-- Data follows --

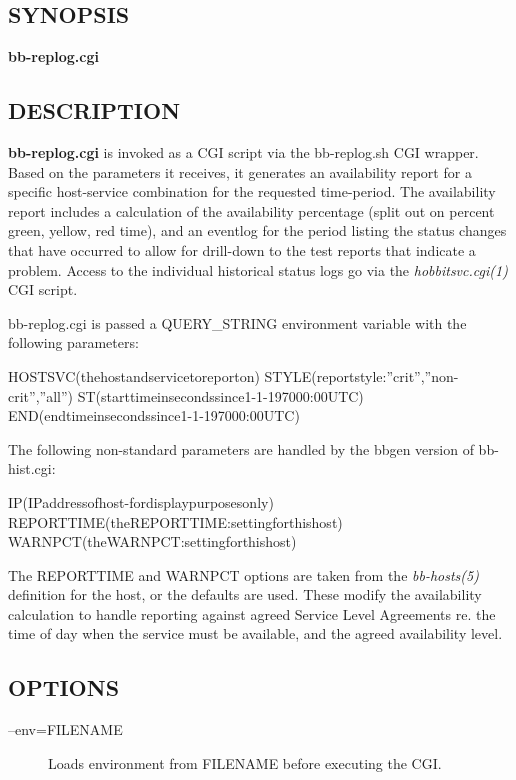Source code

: \subsection{SYNOPSIS}
\textbf{bb-replog.cgi}


 
\subsection{DESCRIPTION}
\textbf{bb-replog.cgi}
 is invoked as a CGI script via the bb-replog.sh CGI wrapper. Based on
 the parameters it receives, it generates an availability report for a
 specific host-service combination for the requested time-period. The
 availability report includes a calculation of the availability
 percentage (split out on percent green, yellow, red time), and an
 eventlog for the period listing the status changes that have occurred
 to allow for drill-down to the test reports that indicate a
 problem. Access to the individual historical status logs go via the
 \emph{hobbitsvc.cgi(1)} CGI script. 


  bb-replog.cgi is passed a QUERY\_STRING environment variable with the following parameters: 


  
HOSTSVC(thehostandservicetoreporton)  
STYLE(reportstyle:''crit'',''non-crit'',''all'')  
ST(starttimeinsecondssince1-1-197000:00UTC)  
END(endtimeinsecondssince1-1-197000:00UTC) 


  The following non-standard parameters are handled by the bbgen version of bb-hist.cgi: 


  
IP(IPaddressofhost-fordisplaypurposesonly)  
REPORTTIME(theREPORTTIME:settingforthishost)  
WARNPCT(theWARNPCT:settingforthishost) 


  The REPORTTIME and WARNPCT options are taken from the
  \emph{bb-hosts(5)} definition for the host, or the defaults are
  used. These modify the availability calculation to handle reporting
  against agreed Service Level Agreements re. the time of day when the
  service must be available, and the agreed availability level. 



 
\subsection{OPTIONS}
\begin{description}
\item[--env=FILENAME] Loads environment from FILENAME before executing the CGI. 

 


\end{description}
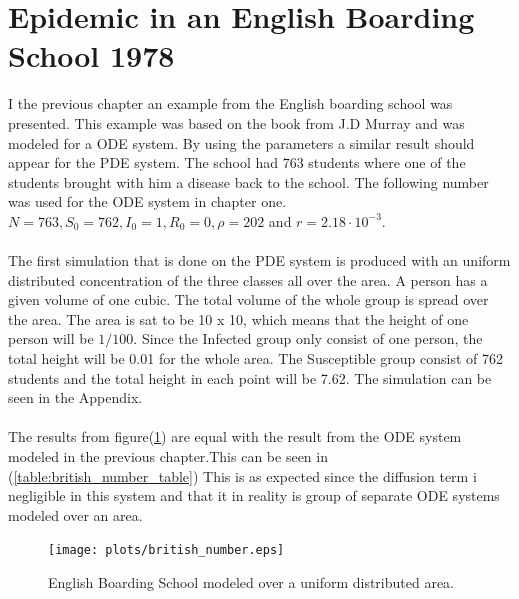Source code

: \documentclass[%
twoside,                 %
final,                   %
10pt]{article}
\begin{document}
\section{Epidemic in an English Boarding School 1978}
I the previous chapter an example from the English boarding school was presented. This example was based on the book from J.D Murray and was modeled for a ODE system. By using the parameters a similar result should appear for the PDE system. The school had 763 students where one of the students brought with him a disease back to the school. The following number was used for the ODE system in chapter one. $N=763, S_0=762,I_0=1,R_0=0,\rho=202$ and $r = 2.18\cdot 10^{-3}$. 
\\
\\
The first simulation that is done on the PDE system is produced with an uniform distributed concentration of the three classes all over the area. A person has a given volume of one cubic. The total volume of the whole group is spread over the area. The area is sat to be 10 x 10, which means that the height of one person will be $1/100$. Since the Infected group only consist of one person, the total height will be 0.01 for the whole area. The Susceptible group consist of 762 students and the total height in each point will be 7.62. The simulation can be seen in the Appendix. 
\\
\\
The results from figure(\ref{fig:british_number}) are equal with the result from the ODE system modeled in the previous chapter.This can be seen in (\ref{table:british_number_table})  This is as expected since the diffusion term i negligible in this system and that it in reality is group of separate ODE systems modeled over an area.


\begin{figure}[ht]
  \centerline{\texttt{[image: plots/british\_number.eps]}}
  \caption{
  \label{fig:british_number} English Boarding School modeled over a uniform distributed area.
  }
\end{figure}


\label{table:british_number_table}
\end{document}
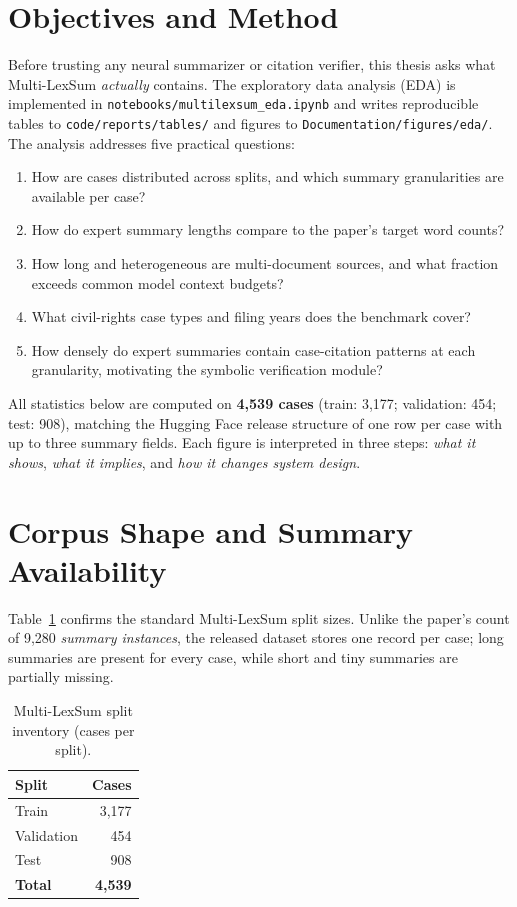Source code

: \label{ch:eda}
\section{Objectives and Method}
\label{sec:eda-objectives}

Before trusting any neural summarizer or citation verifier, this thesis asks what Multi-LexSum \emph{actually} contains. The exploratory data analysis (EDA) is implemented in \texttt{notebooks/multilexsum\_eda.ipynb} and writes reproducible tables to \texttt{code/reports/tables/} and figures to \texttt{Documentation/figures/eda/}. The analysis addresses five practical questions:
\begin{enumerate}
  \item How are cases distributed across splits, and which summary granularities are available per case?
  \item How do expert summary lengths compare to the paper's target word counts?
  \item How long and heterogeneous are multi-document sources, and what fraction exceeds common model context budgets?
  \item What civil-rights case types and filing years does the benchmark cover?
  \item How densely do expert summaries contain case-citation patterns at each granularity, motivating the symbolic verification module?
\end{enumerate}

All statistics below are computed on \textbf{4{,}539 cases} (train: 3{,}177; validation: 454; test: 908), matching the Hugging Face release structure of one row per case with up to three summary fields. Each figure is interpreted in three steps: \emph{what it shows}, \emph{what it implies}, and \emph{how it changes system design}.

\section{Corpus Shape and Summary Availability}
\label{sec:eda-corpus-shape}

Table~\ref{tab:split-inventory} confirms the standard Multi-LexSum split sizes. Unlike the paper's count of 9{,}280 \emph{summary instances}, the released dataset stores one record per case; long summaries are present for every case, while short and tiny summaries are partially missing.

\begin{table}[!t]
\centering
\caption{Multi-LexSum split inventory (cases per split).}
\label{tab:split-inventory}
\begin{tabular}{@{}l r@{}}
\toprule
\textbf{Split} & \textbf{Cases} \\
\midrule
Train      & 3{,}177 \\
Validation & 454 \\
Test       & 908 \\
\midrule
\textbf{Total} & \textbf{4{,}539} \\
\bottomrule
\end{tabular}
\end{table}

-- Data concluded --

**Task to carry out**
The answer should be the complete listing, set down exactly, without pictures.

**Task answer**
Source code

: \subsection{SYNOPSIS}
\textbf{bb-replog.cgi}


 
\subsection{DESCRIPTION}
\textbf{bb-replog.cgi}
 is invoked as a CGI script via the bb-replog.sh CGI wrapper. Based on
 the parameters it receives, it generates an availability report for a
 specific host-service combination for the requested time-period. The
 availability report includes a calculation of the availability
 percentage (split out on percent green, yellow, red time), and an
 eventlog for the period listing the status changes that have occurred
 to allow for drill-down to the test reports that indicate a
 problem. Access to the individual historical status logs go via the
 \emph{hobbitsvc.cgi(1)} CGI script. 


  bb-replog.cgi is passed a QUERY\_STRING environment variable with the following parameters: 


  
HOSTSVC(thehostandservicetoreporton)  
STYLE(reportstyle:''crit'',''non-crit'',''all'')  
ST(starttimeinsecondssince1-1-197000:00UTC)  
END(endtimeinsecondssince1-1-197000:00UTC) 


  The following non-standard parameters are handled by the bbgen version of bb-hist.cgi: 


  
IP(IPaddressofhost-fordisplaypurposesonly)  
REPORTTIME(theREPORTTIME:settingforthishost)  
WARNPCT(theWARNPCT:settingforthishost) 


  The REPORTTIME and WARNPCT options are taken from the
  \emph{bb-hosts(5)} definition for the host, or the defaults are
  used. These modify the availability calculation to handle reporting
  against agreed Service Level Agreements re. the time of day when the
  service must be available, and the agreed availability level. 



 
\subsection{OPTIONS}
\begin{description}
\item[--env=FILENAME] Loads environment from FILENAME before executing the CGI. 

 


\end{description}
Source code

: \documentclass[%
twoside,                 %
final,                   %
10pt]{article}
\begin{document}
\section{Epidemic in an English Boarding School 1978}
I the previous chapter an example from the English boarding school was presented. This example was based on the book from J.D Murray and was modeled for a ODE system. By using the parameters a similar result should appear for the PDE system. The school had 763 students where one of the students brought with him a disease back to the school. The following number was used for the ODE system in chapter one. $N=763, S_0=762,I_0=1,R_0=0,\rho=202$ and $r = 2.18\cdot 10^{-3}$. 
\\
\\
The first simulation that is done on the PDE system is produced with an uniform distributed concentration of the three classes all over the area. A person has a given volume of one cubic. The total volume of the whole group is spread over the area. The area is sat to be 10 x 10, which means that the height of one person will be $1/100$. Since the Infected group only consist of one person, the total height will be 0.01 for the whole area. The Susceptible group consist of 762 students and the total height in each point will be 7.62. The simulation can be seen in the Appendix. 
\\
\\
The results from figure(\ref{fig:british_number}) are equal with the result from the ODE system modeled in the previous chapter.This can be seen in (\ref{table:british_number_table})  This is as expected since the diffusion term i negligible in this system and that it in reality is group of separate ODE systems modeled over an area.


\begin{figure}[ht]
  \centerline{\texttt{[image: plots/british\_number.eps]}}
  \caption{
  \label{fig:british_number} English Boarding School modeled over a uniform distributed area.
  }
\end{figure}


\label{table:british_number_table}
\end{document}
Source code

: \label{ch:eda}
\section{Objectives and Method}
\label{sec:eda-objectives}

Before trusting any neural summarizer or citation verifier, this thesis asks what Multi-LexSum \emph{actually} contains. The exploratory data analysis (EDA) is implemented in \texttt{notebooks/multilexsum\_eda.ipynb} and writes reproducible tables to \texttt{code/reports/tables/} and figures to \texttt{Documentation/figures/eda/}. The analysis addresses five practical questions:
\begin{enumerate}
  \item How are cases distributed across splits, and which summary granularities are available per case?
  \item How do expert summary lengths compare to the paper's target word counts?
  \item How long and heterogeneous are multi-document sources, and what fraction exceeds common model context budgets?
  \item What civil-rights case types and filing years does the benchmark cover?
  \item How densely do expert summaries contain case-citation patterns at each granularity, motivating the symbolic verification module?
\end{enumerate}

All statistics below are computed on \textbf{4{,}539 cases} (train: 3{,}177; validation: 454; test: 908), matching the Hugging Face release structure of one row per case with up to three summary fields. Each figure is interpreted in three steps: \emph{what it shows}, \emph{what it implies}, and \emph{how it changes system design}.

\section{Corpus Shape and Summary Availability}
\label{sec:eda-corpus-shape}

Table~\ref{tab:split-inventory} confirms the standard Multi-LexSum split sizes. Unlike the paper's count of 9{,}280 \emph{summary instances}, the released dataset stores one record per case; long summaries are present for every case, while short and tiny summaries are partially missing.

\begin{table}[!t]
\centering
\caption{Multi-LexSum split inventory (cases per split).}
\label{tab:split-inventory}
\begin{tabular}{@{}l r@{}}
\toprule
\textbf{Split} & \textbf{Cases} \\
\midrule
Train      & 3{,}177 \\
Validation & 454 \\
Test       & 908 \\
\midrule
\textbf{Total} & \textbf{4{,}539} \\
\bottomrule
\end{tabular}
\end{table}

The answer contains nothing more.